Stabilization of insulin receptor subunit structure by glutathione-insulin transhydrogenase

Abstract A partially purified insulin receptor preparation from rat liver was incubated at 37°C with and without the protein-disulfide interchange enzyme, glutathione-insulin transhydrogenase (thiol: protein-disulfide oxidoreductase/isomerase, EC 1.8.4.2/5.3.4.1). Insulin-binding activity was then assessed by crosslinking receptor- 125 I-insulin complexes and subjecting them to electrophoresis on SDS-polyacrylamide gels in the absence and presence of reductant followed by autoradiography. Prior incubation of the receptor at 37°C in the absence of the enzyme markedly decreased the subsequent binding of 125 I-insulin to the holoreceptor ( M r 350 000) and to its subunits ( M r 180 000 and 130 000), while addition of the enzyme to the preincubation medium served to substantially prevent this decrease.

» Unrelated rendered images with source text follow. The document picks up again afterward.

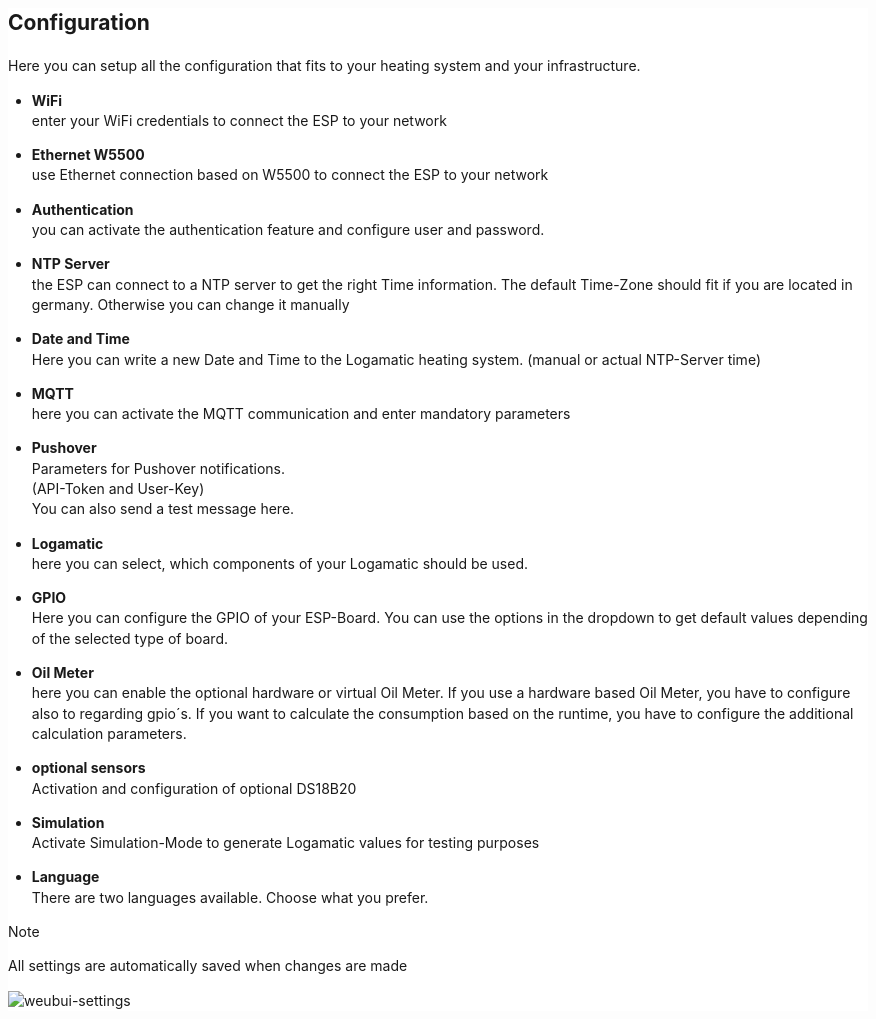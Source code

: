 ## Configuration

Here you can setup all the configuration that fits to your heating system and your infrastructure.

- **WiFi**  
enter your WiFi credentials to connect the ESP to your network

- **Ethernet W5500**  
use Ethernet connection based on W5500 to connect the ESP to your network

- **Authentication**  
you can activate the authentication feature and configure user and password.

- **NTP Server**  
the ESP can connect to a NTP server to get the right Time information.
The default Time-Zone should fit if you are located in germany. Otherwise you can change it manually

- **Date and Time**  
Here you can write a new Date and Time to the Logamatic heating system. (manual or actual NTP-Server time)

- **MQTT**  
here you can activate the MQTT communication and enter mandatory parameters

- **Pushover**  
Parameters for Pushover notifications.  
(API-Token and User-Key)  
You can also send a test message here.

- **Logamatic**  
here you can select, which components of your Logamatic should be used.

- **GPIO**  
Here you can configure the GPIO of your ESP-Board. You can use the options in the dropdown to get default values depending of the selected type of board.

- **Oil Meter**  
here you can enable the optional hardware or virtual Oil Meter.
If you use a hardware based Oil Meter, you have to configure also to regarding gpio´s.
If you want to calculate the consumption based on the runtime, you have to configure the additional calculation parameters.

- **optional sensors**  
Activation and configuration of optional DS18B20

- **Simulation**  
Activate Simulation-Mode to generate Logamatic values for testing purposes

- **Language**  
There are two languages available. Choose what you prefer.

> [!NOTE]
> All settings are automatically saved when changes are made

![weubui-settings](Doc/weubui_setting.png)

The loss in binding at 37°C was not restored by subsequent addition of the enzyme, nor was the loss prevented by any of the several known inhibitors of proteolysis. The apparent stabilization of receptor by transhydrogenase, as evidenced by the increase in binding above control levels, was proportional to both the enzyme concentration and the duration of incubation. These effects seem to be specific for transhydrogenase, since several other disulfide-containing proteins were found to be ineffective. These data suggest that the stabilization of the subunit structure of the insulin receptor at physiological temperatures may take place via a disulfide interchange reaction catalyzed by glutathione-insulin transhydrogenase.